Das Beispiel: MP3 wurde vom Fraunhofer-Institut entwickelt, aber es brauchte iTunes, um vermarktet zu werden. Conrad lässt noch einen Tadel in Richtung Deutschland einfließen, wo man immer noch glaube, "mit dem Patent sei es getan", bevor er bilanziert: "Apple, Google, Skype und all die anderen zeigen, wie es geht: Sie zerstören durch neue Technologien das alte Geschäft und kreieren so neues Konsumverhalten." Globalisierung. Digitale Revolution. Wandel. Und die Wirtschaft mittendrin. "Wer heute Geschäfte machen will", so Conrad, "braucht eine Geschäftsidee, eine Zielgruppenidee, eine Distributionsidee, eine Markenidee, eine Designidee, eine Kommunikationsidee, eine Medienidee." Mindestens. Ergo: "Wir brauchen mehr Kreative an der Spitze."

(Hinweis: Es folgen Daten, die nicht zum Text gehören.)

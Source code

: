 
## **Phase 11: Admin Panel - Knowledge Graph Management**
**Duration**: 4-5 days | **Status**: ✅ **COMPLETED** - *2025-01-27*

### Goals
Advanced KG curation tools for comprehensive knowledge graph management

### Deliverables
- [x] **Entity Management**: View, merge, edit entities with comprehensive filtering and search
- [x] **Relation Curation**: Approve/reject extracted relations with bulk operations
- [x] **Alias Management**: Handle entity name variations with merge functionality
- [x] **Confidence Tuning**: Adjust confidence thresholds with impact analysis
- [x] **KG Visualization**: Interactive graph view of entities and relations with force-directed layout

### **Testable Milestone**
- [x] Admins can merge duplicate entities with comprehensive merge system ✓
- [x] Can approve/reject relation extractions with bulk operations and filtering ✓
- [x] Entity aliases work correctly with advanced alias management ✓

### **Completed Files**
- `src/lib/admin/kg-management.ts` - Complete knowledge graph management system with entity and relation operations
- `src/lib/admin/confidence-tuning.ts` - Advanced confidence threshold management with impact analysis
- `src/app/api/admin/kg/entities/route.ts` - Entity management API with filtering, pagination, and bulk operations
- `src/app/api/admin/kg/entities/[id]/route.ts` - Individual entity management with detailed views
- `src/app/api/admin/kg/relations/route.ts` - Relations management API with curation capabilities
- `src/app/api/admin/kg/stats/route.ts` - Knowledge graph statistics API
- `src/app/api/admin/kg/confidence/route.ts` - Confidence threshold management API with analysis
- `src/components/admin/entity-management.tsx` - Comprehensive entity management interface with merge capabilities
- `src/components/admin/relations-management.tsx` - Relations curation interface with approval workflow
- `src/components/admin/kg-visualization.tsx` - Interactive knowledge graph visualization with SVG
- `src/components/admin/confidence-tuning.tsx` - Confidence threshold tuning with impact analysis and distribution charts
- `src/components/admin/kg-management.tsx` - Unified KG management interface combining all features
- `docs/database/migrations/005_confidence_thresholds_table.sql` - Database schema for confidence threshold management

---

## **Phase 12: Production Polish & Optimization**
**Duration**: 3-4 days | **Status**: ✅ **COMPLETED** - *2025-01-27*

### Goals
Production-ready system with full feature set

Zwei Möglichkeiten. Die Herkunft spiegelt sich in dem wider, was jemand beruflich erreicht. Oder: Das Erreichte geht zurück auf die Herkunft. Conrad jedenfalls wächst als Kellerkind in Leipzig auf, flieht mit seinen Eltern in den Westen, macht mittlere Reife, lernt in Bad Reichenhall Industriekaufmann, landet irgendwann als Verkäufer bei einer Druckerei im Schwäbischen. Nachkriegsdeutschland. Alles bewegt, alles verändert sich. Conrad schwimmt mit. Was er dabei lernt: dass der Verkäufer Poet und Geschichtenerzähler sein muss. Und dass er "am Ende des Tages den Kunden verstanden haben sollte". Er lernt, nie aufzuhören zu lernen, immer den Mut zu haben, "naiv zu denken". Als er 1968 ein Angebot erhält, Staubsaugerbeutel zu verkaufen, 2800 Mark netto plus Provision, lehnt er ab. Das war viel Geld damals. Stattdessen wird er Werbetexter für 800 Mark bei Young & Rubicam: "Die beste Idee, die ich jemals gehabt habe."

Wie wird aus einem Kreativen ein guter Chef?

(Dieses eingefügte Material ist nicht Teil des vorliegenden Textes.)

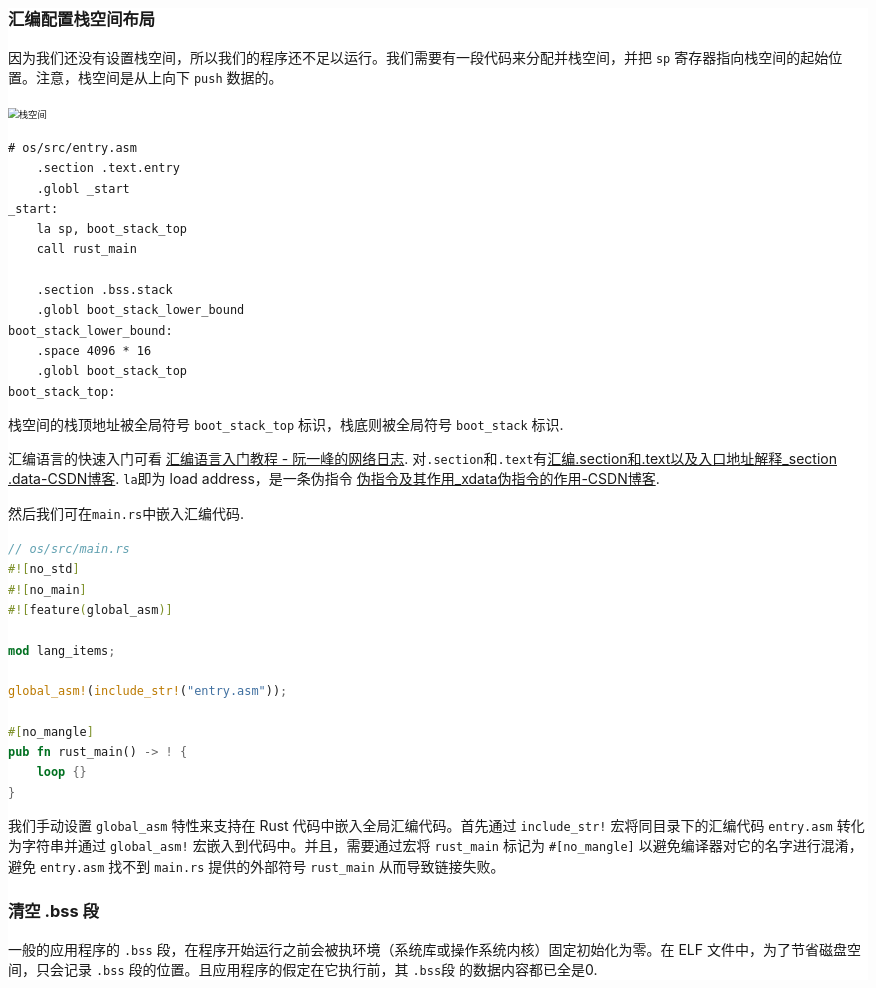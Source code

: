 ### 汇编配置栈空间布局

因为我们还没有设置栈空间，所以我们的程序还不足以运行。我们需要有一段代码来分配并栈空间，并把 `sp` 寄存器指向栈空间的起始位置。注意，栈空间是从上向下 `push` 数据的。

<img src="https://www.ruanyifeng.com/blogimg/asset/2018/bg2018012215.png" alt="栈空间" style="zoom:67%;" />

```assembly
# os/src/entry.asm
	.section .text.entry
    .globl _start
_start:
    la sp, boot_stack_top
    call rust_main

    .section .bss.stack
    .globl boot_stack_lower_bound
boot_stack_lower_bound:
    .space 4096 * 16
    .globl boot_stack_top
boot_stack_top:
```

栈空间的栈顶地址被全局符号 `boot_stack_top` 标识，栈底则被全局符号 `boot_stack` 标识.

汇编语言的快速入门可看 [汇编语言入门教程 - 阮一峰的网络日志](https://www.ruanyifeng.com/blog/2018/01/assembly-language-primer.html). 对`.section`和`.text`有[汇编.section和.text以及入口地址解释_section .data-CSDN博客](https://blog.csdn.net/a513247209/article/details/118326530). `la`即为 load address，是一条伪指令 [伪指令及其作用_xdata伪指令的作用-CSDN博客](https://blog.csdn.net/bird67/article/details/1920692).

然后我们可在`main.rs`中嵌入汇编代码.

```rust
// os/src/main.rs
#![no_std]
#![no_main]
#![feature(global_asm)]

mod lang_items;

global_asm!(include_str!("entry.asm"));

#[no_mangle]
pub fn rust_main() -> ! {
    loop {}
}
```

我们手动设置 `global_asm` 特性来支持在 Rust 代码中嵌入全局汇编代码。首先通过 `include_str!` 宏将同目录下的汇编代码 `entry.asm` 转化为字符串并通过 `global_asm!` 宏嵌入到代码中。并且，需要通过宏将 `rust_main` 标记为 `#[no_mangle]` 以避免编译器对它的名字进行混淆，避免 `entry.asm` 找不到 `main.rs` 提供的外部符号 `rust_main` 从而导致链接失败。

### 清空 .bss 段

一般的应用程序的 `.bss` 段，在程序开始运行之前会被执环境（系统库或操作系统内核）固定初始化为零。在 ELF 文件中，为了节省磁盘空间，只会记录 `.bss` 段的位置。且应用程序的假定在它执行前，其 `.bss`段 的数据内容都已全是0.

28. Februar 2010, ein Sonntag. Die neuen Studenten sind da. Man kann den MBA an der Berlin School in einem oder zwei Jahren erwerben, die Module sind entsprechend terminiert. Eine Konzession an die Studenten, die schließlich weiter ihrem Job nachgehen müssen, meist in leitenden Positionen. Wie die elf Teilnehmer, die seit morgens um neun an einem U aus Tischen sitzen. Zwei Teilnehmer sind auf winterlichen Flughäfen hängen geblieben, einerhat Malaria. Man habe aber auch schon Klassen mit 30, 35 Teilnehmern gehabt, sagt Clark Parsons, der kaufmännische Direktor. Die gute Nachricht: Luciana Olivares Cortes ist die erste Peruanerin; Jiang Wang, der sich Jimi nennt, der erste Chinese. Mit ihnen sind es nun mehr als 40 Nationalitäten aus sechs Kontinenten.

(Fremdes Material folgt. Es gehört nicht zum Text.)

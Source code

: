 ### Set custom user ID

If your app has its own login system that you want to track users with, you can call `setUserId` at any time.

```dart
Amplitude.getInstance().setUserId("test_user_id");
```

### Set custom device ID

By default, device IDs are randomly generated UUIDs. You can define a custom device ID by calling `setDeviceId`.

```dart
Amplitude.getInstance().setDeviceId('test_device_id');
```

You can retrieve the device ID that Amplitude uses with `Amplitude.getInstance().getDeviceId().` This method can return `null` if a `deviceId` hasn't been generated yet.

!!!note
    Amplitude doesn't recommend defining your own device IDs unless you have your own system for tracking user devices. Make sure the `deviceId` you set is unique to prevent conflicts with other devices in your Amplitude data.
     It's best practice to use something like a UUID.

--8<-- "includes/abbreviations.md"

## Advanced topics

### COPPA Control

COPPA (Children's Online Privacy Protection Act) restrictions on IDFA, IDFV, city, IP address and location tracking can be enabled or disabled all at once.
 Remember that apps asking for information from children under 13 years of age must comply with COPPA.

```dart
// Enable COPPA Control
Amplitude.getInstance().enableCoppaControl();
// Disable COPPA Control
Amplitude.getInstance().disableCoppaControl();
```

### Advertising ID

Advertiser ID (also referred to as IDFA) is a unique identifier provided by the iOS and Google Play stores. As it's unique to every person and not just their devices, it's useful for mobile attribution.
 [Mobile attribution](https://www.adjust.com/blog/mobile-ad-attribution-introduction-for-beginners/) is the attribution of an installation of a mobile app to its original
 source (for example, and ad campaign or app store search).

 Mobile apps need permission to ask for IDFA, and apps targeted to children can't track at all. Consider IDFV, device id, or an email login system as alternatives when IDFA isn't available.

Die ersten Vorlesungen bestreitet Doug Guthrie, der sonst an der Stern School of Business der New York University unterrichtet. Englisch ist Unterrichtssprache, es geht um Leadership. Seine Studenten konfrontiert Guthrie deshalb mit Leuten, die man gemeinhin als Führungspersönlichkeiten wahrnimmt. Rudolph Giuliani etwa, in dessen Amtszeit als New Yorks Bürgermeister sich die Anschläge des 11. September 2001 ereigneten? Steven Jobs, der bei Apple anfangs an der Spitze stand, dann gehen musste und nun wieder zurück ist? Oder doch Jack Welch, der legendäre CEO von General Electric, unter dem, wie Guthrie behauptet, 99 vierteljährliche Gewinnprognosen nacheinander erfüllt wurden und der Aktienkurs um 1000 Prozent stieg? Guthries Fazit: Wie Giuliani während einer Krise im Mittelpunkt zu stehen bedeutet noch nichts; Jobs war erst lausig und ist nun beeindruckend als Führungskraft; so wie Welch sollte keiner werden. "Große Persönlichkeit, großes Ego, aber, sorry Jack, kein großer Leader."

Die Erkenntnis, mit der alles beginnt, heißt Demut. Daneben: Analyse, Analyse, Analyse. Guthrie sagt, ein guter Chef kenne die Bedürfnisse seiner Organisation und seiner Mitarbeiter, denke kreativ über beider Zukunft nach, verstehe zu motivieren und ehrlich mit seinen eigenen Stärken und Schwächen umzugehen. "Es geht schon auch um Vision und Charisma", sagt Guthrie, "aber mehr noch geht es um Tag-für-Tag-Entscheidungen. Leadership kommt nicht aus der Position, sondern aus der Haltung, wie man sie interpretiert."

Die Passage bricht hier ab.